What the exercise asks:
Filter the listing below down to the lines containing the word "protocole".

Supplied material:
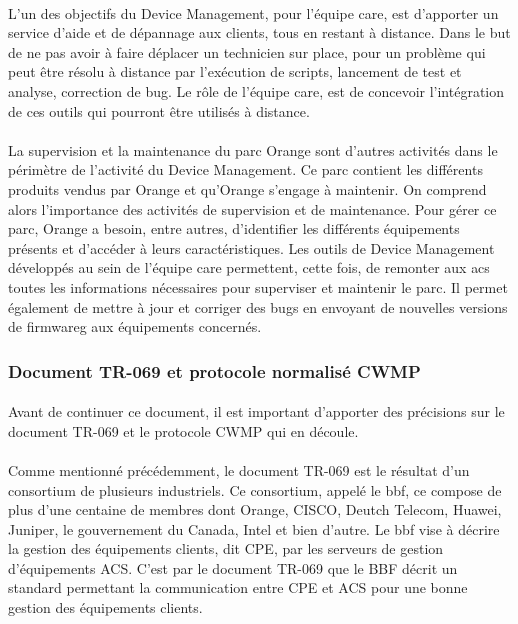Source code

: \documentclass[12pt,a4paper]{report}
\begin{document}
\paragraph*{}
L’un des objectifs du Device Management, pour l’équipe \gls{care}, est d’apporter un service d’aide et de dépannage aux clients, tous en restant à distance. Dans le but de ne pas avoir à faire déplacer un technicien sur place, pour un problème qui peut être résolu à distance par l’exécution de scripts, lancement de test et analyse, correction de bug. Le rôle de l’équipe \gls{care}, est de concevoir l’intégration de ces outils qui pourront être utilisés à distance.
\paragraph*{}
La supervision et la maintenance du parc Orange sont d’autres activités dans le
périmètre de l’activité du Device Management. Ce parc contient les différents produits vendus par Orange et qu’Orange s’engage à maintenir. On comprend alors l’importance des activités de supervision et de maintenance. Pour gérer ce parc, Orange a besoin, entre autres, d’identifier les différents équipements présents et d’accéder à leurs  caractéristiques. Les outils de Device Management  développés au sein de l’équipe \gls{care} permettent, cette fois, de remonter aux \gls{acs} toutes les informations nécessaires pour superviser et maintenir le parc. Il permet également de mettre à jour et corriger des bugs en envoyant de nouvelles versions de \gls{firmwareg} aux équipements concernés. \\

\subsubsection{Document TR-069 et protocole normalisé CWMP}
\paragraph*{} Avant de continuer ce document, il est important d'apporter des précisions sur le document TR-069 et le protocole CWMP qui en découle. 
\paragraph*{}Comme mentionné précédemment, le document TR-069 est le résultat d'un consortium de plusieurs industriels. Ce consortium, appelé le \gls{bbf}, ce compose de plus d'une centaine de membres dont Orange, CISCO, Deutch Telecom, Huawei, Juniper, le gouvernement du Canada, Intel et bien d'autre. Le \gls{bbf} vise à décrire la gestion des équipements clients, dit CPE, par les serveurs de gestion d'équipements ACS. C'est par le document TR-069 que le BBF décrit un standard permettant la communication entre CPE et ACS pour une bonne gestion des équipements clients.
\end{document}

Result of this exercise:
\subsubsection{Document TR-069 et protocole normalisé CWMP}
\paragraph*{} Avant de continuer ce document, il est important d'apporter des précisions sur le document TR-069 et le protocole CWMP qui en découle. 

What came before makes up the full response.